*** Source data Section Begins ***
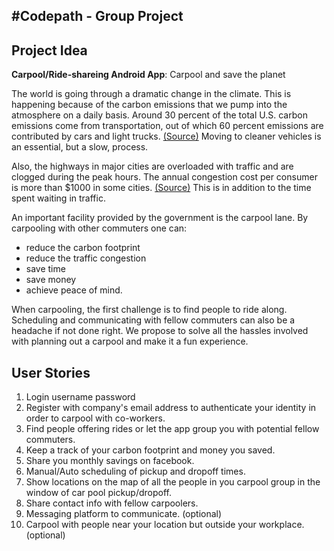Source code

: #Codepath - Group Project
-------------------------

## Project Idea
**Carpool/Ride-shareing Android App**: Carpool and save the planet

The world is going through a dramatic change in the climate. This is happening because of the carbon emissions that we pump into the atmosphere on a daily basis. Around 30 percent of the total U.S. carbon emissions come from transportation, out of which 60 percent emissions are contributed by cars and light trucks. [(Source)](http://www.ucsusa.org/clean_vehicles/why-clean-cars/global-warming/) Moving to cleaner vehicles is an essential, but a slow, process.

Also, the highways in major cities are overloaded with traffic and are clogged during the peak hours. The annual congestion cost per consumer is more than $1000 in some cities. [(Source)](http://traffic.findthebest.com) This is in addition to the time spent waiting in traffic.

An important facility provided by the government is the carpool lane. By carpooling with other commuters one can:
- reduce the carbon footprint
- reduce the traffic congestion
- save time 
- save money
- achieve peace of mind.

When carpooling, the first challenge is to find people to ride along. Scheduling and communicating with fellow commuters can also be a headache if not done right. We propose to solve all the hassles involved with planning out a carpool and make it a fun experience.

## User Stories

1. Login username password
2. Register with company's email address to authenticate your identity in order to carpool with co-workers.
3. Find people offering rides or let the app group you with potential fellow commuters.
4. Keep a track of your carbon footprint and money you saved.
5. Share you monthly savings on facebook.
6. Manual/Auto scheduling of pickup and dropoff times.
7. Show locations on the map of all the people in you carpool group in the window of car pool pickup/dropoff.
8. Share contact info with fellow carpoolers.
9. Messaging platform to communicate. (optional)
10. Carpool with people near your location but outside your workplace. (optional)
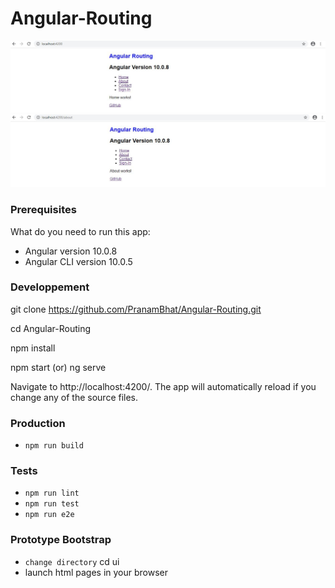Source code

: # Angular-Routing


<img src="/screenshots/Angular-Routing-Homepage.JPG" />



<img src="/screenshots/Angular-Routing-About.JPG" />



### Prerequisites
What do you need to run this app:
* Angular version 10.0.8
* Angular CLI version 10.0.5


### Developpement

git clone https://github.com/PranamBhat/Angular-Routing.git

cd Angular-Routing

npm install

npm start (or) ng serve

Navigate to http://localhost:4200/. The app will automatically reload if you change any of the source files.

### Production 
* `npm run build`

### Tests
* `npm run lint`
* `npm run test`
* `npm run e2e`

### Prototype Bootstrap
* `change directory` cd ui
* launch html pages in your browser
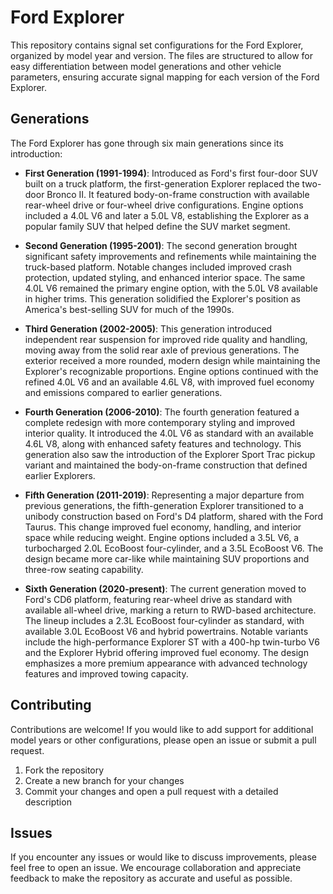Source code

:# Ford Explorer

This repository contains signal set configurations for the Ford Explorer, organized by model year and version. The files are structured to allow for easy differentiation between model generations and other vehicle parameters, ensuring accurate signal mapping for each version of the Ford Explorer.

## Generations

The Ford Explorer has gone through six main generations since its introduction:

- **First Generation (1991-1994)**: Introduced as Ford's first four-door SUV built on a truck platform, the first-generation Explorer replaced the two-door Bronco II. It featured body-on-frame construction with available rear-wheel drive or four-wheel drive configurations. Engine options included a 4.0L V6 and later a 5.0L V8, establishing the Explorer as a popular family SUV that helped define the SUV market segment.

- **Second Generation (1995-2001)**: The second generation brought significant safety improvements and refinements while maintaining the truck-based platform. Notable changes included improved crash protection, updated styling, and enhanced interior space. The same 4.0L V6 remained the primary engine option, with the 5.0L V8 available in higher trims. This generation solidified the Explorer's position as America's best-selling SUV for much of the 1990s.

- **Third Generation (2002-2005)**: This generation introduced independent rear suspension for improved ride quality and handling, moving away from the solid rear axle of previous generations. The exterior received a more rounded, modern design while maintaining the Explorer's recognizable proportions. Engine options continued with the refined 4.0L V6 and an available 4.6L V8, with improved fuel economy and emissions compared to earlier generations.

- **Fourth Generation (2006-2010)**: The fourth generation featured a complete redesign with more contemporary styling and improved interior quality. It introduced the 4.0L V6 as standard with an available 4.6L V8, along with enhanced safety features and technology. This generation also saw the introduction of the Explorer Sport Trac pickup variant and maintained the body-on-frame construction that defined earlier Explorers.

- **Fifth Generation (2011-2019)**: Representing a major departure from previous generations, the fifth-generation Explorer transitioned to a unibody construction based on Ford's D4 platform, shared with the Ford Taurus. This change improved fuel economy, handling, and interior space while reducing weight. Engine options included a 3.5L V6, a turbocharged 2.0L EcoBoost four-cylinder, and a 3.5L EcoBoost V6. The design became more car-like while maintaining SUV proportions and three-row seating capability.

- **Sixth Generation (2020-present)**: The current generation moved to Ford's CD6 platform, featuring rear-wheel drive as standard with available all-wheel drive, marking a return to RWD-based architecture. The lineup includes a 2.3L EcoBoost four-cylinder as standard, with available 3.0L EcoBoost V6 and hybrid powertrains. Notable variants include the high-performance Explorer ST with a 400-hp twin-turbo V6 and the Explorer Hybrid offering improved fuel economy. The design emphasizes a more premium appearance with advanced technology features and improved towing capacity.

## Contributing

Contributions are welcome! If you would like to add support for additional model years or other configurations, please open an issue or submit a pull request.

1. Fork the repository
2. Create a new branch for your changes
3. Commit your changes and open a pull request with a detailed description

## Issues

If you encounter any issues or would like to discuss improvements, please feel free to open an issue. We encourage collaboration and appreciate feedback to make the repository as accurate and useful as possible.
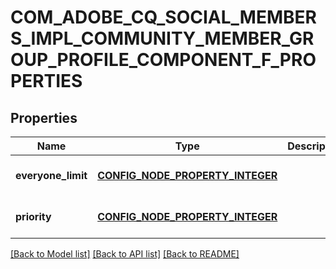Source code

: # COM_ADOBE_CQ_SOCIAL_MEMBERS_IMPL_COMMUNITY_MEMBER_GROUP_PROFILE_COMPONENT_F_PROPERTIES

## Properties
Name | Type | Description | Notes
------------ | ------------- | ------------- | -------------
**everyone_limit** | [**CONFIG_NODE_PROPERTY_INTEGER**](configNodePropertyInteger.md) |  | [optional] [default to null]
**priority** | [**CONFIG_NODE_PROPERTY_INTEGER**](configNodePropertyInteger.md) |  | [optional] [default to null]

[[Back to Model list]](../README.md#documentation-for-models) [[Back to API list]](../README.md#documentation-for-api-endpoints) [[Back to README]](../README.md)



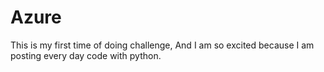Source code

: # Azure
This is my first time of doing challenge, And I am so excited because I am posting every day code with python.

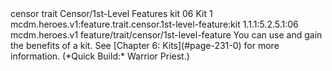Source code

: <ability>
  <metadata>
    <class>censor</class>
    <feature_type>trait</feature_type>
    <file_dpath>Censor/1st-Level Features</file_dpath>
    <item_id>kit</item_id>
    <item_index>06</item_index>
    <item_name>Kit</item_name>
    <level>1</level>
    <scc>mcdm.heroes.v1:feature.trait.censor.1st-level-feature:kit</scc>
    <scdc>1.1.1:5.2.5.1:06</scdc>
    <source>mcdm.heroes.v1</source>
    <type>feature/trait/censor/1st-level-feature</type>
  </metadata>
  <effects>
    <effect type="mundane">You can use and gain the benefits of a kit. See [Chapter 6: Kits](#page-231-0) for more information. (*Quick Build:* Warrior Priest.)</effect>
  </effects>
</ability>
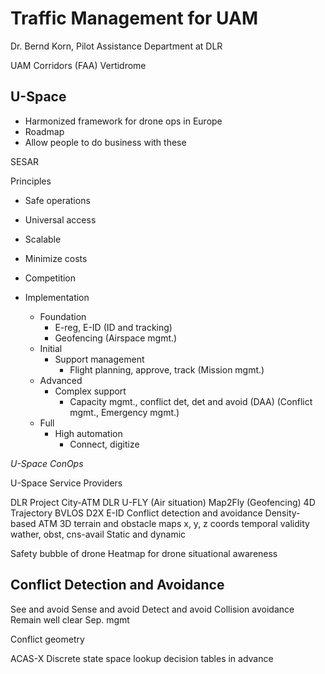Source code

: # Traffic Management for UAM

Dr. Bernd Korn, Pilot Assistance Department at DLR

UAM Corridors (FAA)
Vertidrome

## U-Space
- Harmonized framework for drone ops in Europe
- Roadmap
- Allow people to do business with these

SESAR 

Principles
- Safe operations
- Universal access
- Scalable
- Minimize costs
- Competition

- Implementation
	- Foundation
		- E-reg, E-ID (ID and tracking)
		- Geofencing (Airspace mgmt.)
	- Initial
		- Support management
			- Flight planning, approve, track (Mission mgmt.)
	- Advanced
		- Complex support
			- Capacity mgmt., conflict det, det and avoid (DAA) (Conflict mgmt., Emergency mgmt.)
	- Full
		- High automation
			- Connect, digitize

_U-Space ConOps_

U-Space Service Providers 

DLR Project City-ATM
	DLR U-FLY (Air situation)
	Map2Fly (Geofencing)
	4D Trajectory
	BVLOS
	D2X E-ID
	Conflict detection and avoidance
Density-based ATM
	3D terrain and obstacle maps
		x, y, z coords
		temporal validity
		wather, obst, cns-avail
	Static and dynamic 

Safety bubble of drone
Heatmap for drone situational awareness

## Conflict Detection and Avoidance
See and avoid
Sense and avoid
Detect and avoid
Collision avoidance
Remain well clear
Sep. mgmt

Conflict geometry

ACAS-X
	Discrete state space
	lookup decision tables in advance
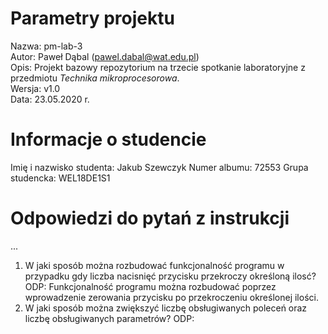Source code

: # Parametry projektu

Nazwa: pm-lab-3  
Autor: Paweł Dąbal (pawel.dabal@wat.edu.pl)  
Opis: Projekt bazowy repozytorium na trzecie spotkanie laboratoryjne z przedmiotu _Technika mikroprocesorowa_.  
Wersja: v1.0  
Data: 23.05.2020 r.

# Informacje o studencie

Imię i nazwisko studenta: Jakub Szewczyk 
Numer albumu: 72553 
Grupa studencka: WEL18DE1S1

# Odpowiedzi do pytań z instrukcji
...
1. W jaki sposób można rozbudować funkcjonalność programu w przypadku gdy liczba nacisnięć przycisku przekroczy określoną ilosć?
ODP: Funkcjonalność programu można rozbudować poprzez wprowadzenie zerowania przycisku po przekroczeniu określonej ilości. 
2. W jaki sposób można zwiększyć liczbę obsługiwanych poleceń oraz liczbę obsługiwanych parametrów?
ODP: 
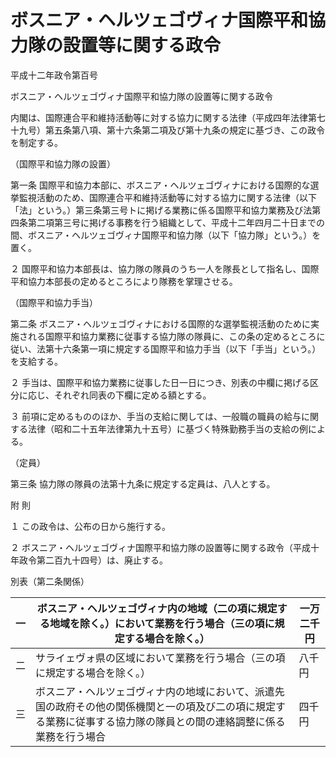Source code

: # ボスニア・ヘルツェゴヴィナ国際平和協力隊の設置等に関する政令

平成十二年政令第百号

ボスニア・ヘルツェゴヴィナ国際平和協力隊の設置等に関する政令

内閣は、国際連合平和維持活動等に対する協力に関する法律（平成四年法律第七十九号）第五条第八項、第十六条第二項及び第十九条の規定に基づき、この政令を制定する。

（国際平和協力隊の設置）

第一条 国際平和協力本部に、ボスニア・ヘルツェゴヴィナにおける国際的な選挙監視活動のため、国際連合平和維持活動等に対する協力に関する法律（以下「法」という。）第三条第三号トに掲げる業務に係る国際平和協力業務及び法第四条第二項第三号に掲げる事務を行う組織として、平成十二年四月二十日までの間、ボスニア・ヘルツェゴヴィナ国際平和協力隊（以下「協力隊」という。）を置く。

２ 国際平和協力本部長は、協力隊の隊員のうち一人を隊長として指名し、国際平和協力本部長の定めるところにより隊務を掌理させる。

（国際平和協力手当）

第二条 ボスニア・ヘルツェゴヴィナにおける国際的な選挙監視活動のために実施される国際平和協力業務に従事する協力隊の隊員に、この条の定めるところに従い、法第十六条第一項に規定する国際平和協力手当（以下「手当」という。）を支給する。

２ 手当は、国際平和協力業務に従事した日一日につき、別表の中欄に掲げる区分に応じ、それぞれ同表の下欄に定める額とする。

３ 前項に定めるもののほか、手当の支給に関しては、一般職の職員の給与に関する法律（昭和二十五年法律第九十五号）に基づく特殊勤務手当の支給の例による。

（定員）

第三条 協力隊の隊員の法第十九条に規定する定員は、八人とする。

附 則

１ この政令は、公布の日から施行する。

２ ボスニア・ヘルツェゴヴィナ国際平和協力隊の設置等に関する政令（平成十年政令第二百九十四号）は、廃止する。

別表（第二条関係）

一 | ボスニア・ヘルツェゴヴィナ内の地域（二の項に規定する地域を除く。）において業務を行う場合（三の項に規定する場合を除く。） | 一万二千円  
---|---|---  
二 | サライェヴォ県の区域において業務を行う場合（三の項に規定する場合を除く。） | 八千円  
三 | ボスニア・ヘルツェゴヴィナ内の地域において、派遣先国の政府その他の関係機関と一の項及び二の項に規定する業務に従事する協力隊の隊員との間の連絡調整に係る業務を行う場合 | 四千円
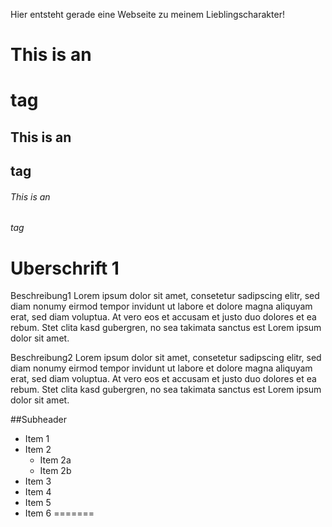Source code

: Hier entsteht gerade eine Webseite zu meinem Lieblingscharakter!


# This is an <h1> tag
## This is an <h2> tag
###### This is an <h6> tag


# Uberschrift 1

Beschreibung1
Lorem ipsum dolor sit amet, consetetur sadipscing elitr, sed diam nonumy eirmod tempor invidunt ut labore et dolore magna aliquyam erat, sed diam voluptua. At vero eos et accusam et justo duo dolores et ea rebum. Stet clita kasd gubergren, no sea takimata sanctus est Lorem ipsum dolor sit amet.

Beschreibung2
Lorem ipsum dolor sit amet, consetetur sadipscing elitr, sed diam nonumy eirmod tempor invidunt ut labore et dolore magna aliquyam erat, sed diam voluptua. At vero eos et accusam et justo duo dolores et ea rebum. Stet clita kasd gubergren, no sea takimata sanctus est Lorem ipsum dolor sit amet.


##Subheader

* Item 1
* Item 2
	* Item 2a
	* Item 2b
* Item 3
* Item 4
* Item 5
* Item 6
=======
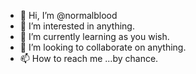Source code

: - 👋 Hi, I’m @normalblood
- 👀 I’m interested in anything.
- 🌱 I’m currently learning as you wish.
- 💞️ I’m looking to collaborate on anything.
- 📫 How to reach me ...by chance.

<!---
normalblood/normalblood is a ✨ special ✨ repository because its `README.md` (this file) appears on your GitHub profile.
You can click the Preview link to take a look at your changes.
--->
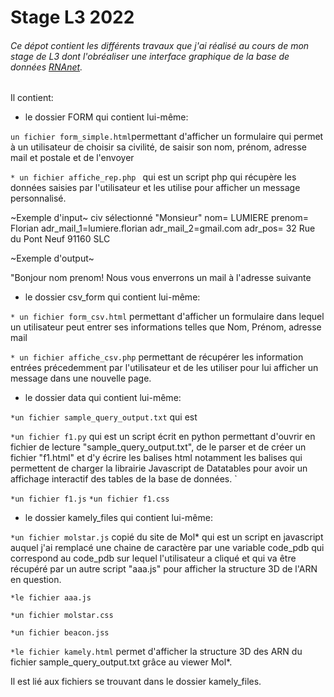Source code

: # Stage L3 2022



###### Ce dépot contient les différents travaux que j'ai réalisé au cours de mon stage de L3 dont l'obréaliser une interface graphique de la base de données [RNAnet](https://evryrna.ibisc.univ-evry.fr/evryrna/rnanet).

Il contient:

* le dossier FORM qui contient lui-même:

` un fichier form_simple.html `permettant d'afficher un formulaire qui permet à un utilisateur de choisir sa civilité, de saisir son nom, prénom, adresse mail et postale et de l'envoyer  

`* un fichier affiche_rep.php ` qui est un script php qui récupère les données saisies par l'utilisateur et les utilise pour afficher un message personnalisé.

~Exemple d'input~
civ sélectionné "Monsieur"
nom= LUMIERE 
prenom= Florian
adr_mail_1=lumiere.florian
adr_mail_2=gmail.com
adr_pos= 32 Rue du Pont Neuf 91160 SLC

~Exemple d'output~




"Bonjour nom prenom! Nous vous enverrons un mail à l'adresse suivante 

* le dossier csv_form qui contient lui-même: 

`* un fichier form_csv.html` permettant d'afficher un formulaire dans lequel un utilisateur peut entrer ses informations telles que Nom, Prénom, adresse mail

`* un fichier affiche_csv.php` permettant de récupérer les information entrées précedemment par l'utilisateur et de les utiliser pour lui afficher un message dans une nouvelle page.


* le dossier data qui contient lui-même:

`*un fichier sample_query_output.txt` qui est 

`*un fichier f1.py` qui est un script écrit en python permettant d'ouvrir en fichier de lecture "sample_query_output.txt", de le parser et de créer un fichier "f1.html" et d'y écrire les balises html notamment les balises <script> </script> qui permettent de charger la librairie Javascript de Datatables pour  avoir un affichage interactif des tables de la base de données. `

`*un fichier f1.js`
`*un fichier f1.css`

* le dossier kamely_files qui contient lui-même:

`*un fichier molstar.js` copié du site de Mol* qui est un script en javascript auquel j'ai remplacé une chaine de caractère par une variable code_pdb qui correspond au code_pdb sur lequel l'utilisateur a cliqué et qui va être récupéré par un autre script "aaa.js" pour afficher la structure 3D de l'ARN en question.

`*le fichier aaa.js`

`*un fichier molstar.css`

`*un fichier beacon.jss`


`*le fichier kamely.html` permet d'afficher la structure 3D des ARN du fichier sample_query_output.txt grâce au viewer Mol*.

Il est lié aux fichiers se trouvant dans le dossier kamely_files.








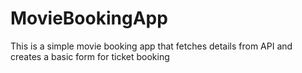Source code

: # MovieBookingApp

This is a simple movie booking app that fetches details from API and creates a  basic form for ticket booking
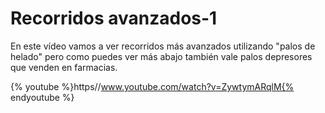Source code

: 
# Recorridos avanzados-1

En este vídeo vamos a ver recorridos más avanzados utilizando "palos de helado" pero como puedes ver más abajo también vale palos depresores que venden en farmacias.

{% youtube %}https//www.youtube.com/watch?v=ZywtymARqlM{% endyoutube %}



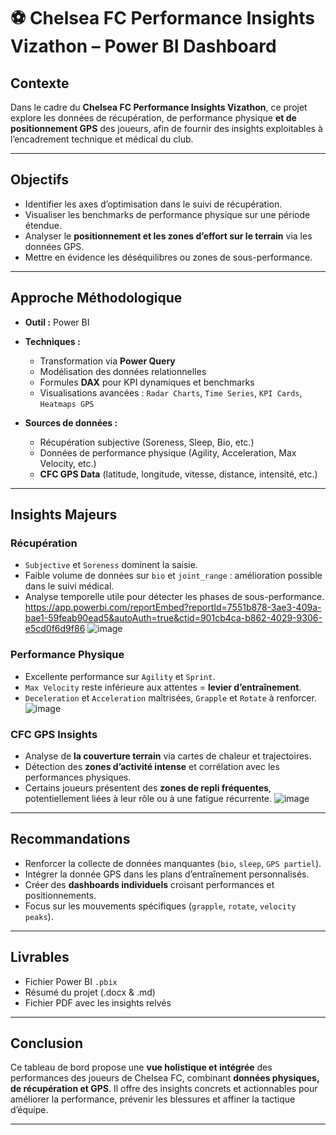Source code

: # ⚽ Chelsea FC Performance Insights Vizathon – Power BI Dashboard

## Contexte
Dans le cadre du **Chelsea FC Performance Insights Vizathon**, ce projet explore les données de récupération, de performance physique **et de positionnement GPS** des joueurs, afin de fournir des insights exploitables à l’encadrement technique et médical du club.

---

## Objectifs
- Identifier les axes d’optimisation dans le suivi de récupération.
- Visualiser les benchmarks de performance physique sur une période étendue.
- Analyser le **positionnement et les zones d’effort sur le terrain** via les données GPS.
- Mettre en évidence les déséquilibres ou zones de sous-performance.

---

## Approche Méthodologique

- **Outil :** Power BI  
- **Techniques :**
  - Transformation via **Power Query**
  - Modélisation des données relationnelles
  - Formules **DAX** pour KPI dynamiques et benchmarks
  - Visualisations avancées : `Radar Charts`, `Time Series`, `KPI Cards`, `Heatmaps GPS`

- **Sources de données :**
  - Récupération subjective (Soreness, Sleep, Bio, etc.)
  - Données de performance physique (Agility, Acceleration, Max Velocity, etc.)
  - **CFC GPS Data** (latitude, longitude, vitesse, distance, intensité, etc.)

---

## Insights Majeurs

### Récupération
- `Subjective` et `Soreness` dominent la saisie.
- Faible volume de données sur `bio` et `joint_range` : amélioration possible dans le suivi médical.
- Analyse temporelle utile pour détecter les phases de sous-performance.
  https://app.powerbi.com/reportEmbed?reportId=7551b878-3ae3-409a-bae1-59feab90ead5&autoAuth=true&ctid=901cb4ca-b862-4029-9306-e5cd0f6d9f86
![image](https://github.com/user-attachments/assets/92c2bfae-b99c-4492-ba63-1fd750cacc2c)

### Performance Physique
- Excellente performance sur `Agility` et `Sprint`.
- `Max Velocity` reste inférieure aux attentes = **levier d’entraînement**.
- `Deceleration` et `Acceleration` maîtrisées, `Grapple` et `Rotate` à renforcer.
![image](https://github.com/user-attachments/assets/ec682bae-19b2-424a-9dfa-c25ca483af61)



### CFC GPS Insights
- Analyse de **la couverture terrain** via cartes de chaleur et trajectoires.
- Détection des **zones d’activité intense** et corrélation avec les performances physiques.
- Certains joueurs présentent des **zones de repli fréquentes**, potentiellement liées à leur rôle ou à une fatigue récurrente.
  ![image](https://github.com/user-attachments/assets/8487f163-c937-43be-9050-60a46e3897a4)
---

## Recommandations
- Renforcer la collecte de données manquantes (`bio`, `sleep`, `GPS partiel`).
- Intégrer la donnée GPS dans les plans d’entraînement personnalisés.
- Créer des **dashboards individuels** croisant performances et positionnements.
- Focus sur les mouvements spécifiques (`grapple`, `rotate`, `velocity peaks`).

---

## Livrables
- Fichier Power BI `.pbix`
- Résumé du projet (.docx & .md)
- Fichier PDF avec les insights relvés


---

## Conclusion
Ce tableau de bord propose une **vue holistique et intégrée** des performances des joueurs de Chelsea FC, combinant **données physiques, de récupération et GPS**. Il offre des insights concrets et actionnables pour améliorer la performance, prévenir les blessures et affiner la tactique d’équipe.

---
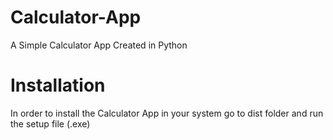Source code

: # Calculator-App
A Simple Calculator App Created in Python

# Installation
In order to install the Calculator App in your system go to dist folder and run the setup file (.exe)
*** Source data Section Ends ***
What is expected — Begin at the top of the records above and retype each line exactly until the line containing "save the planet", which is included. Skip all pictures.

Exercise result —
Source code

: #Codepath - Group Project
-------------------------

## Project Idea
**Carpool/Ride-shareing Android App**: Carpool and save the planet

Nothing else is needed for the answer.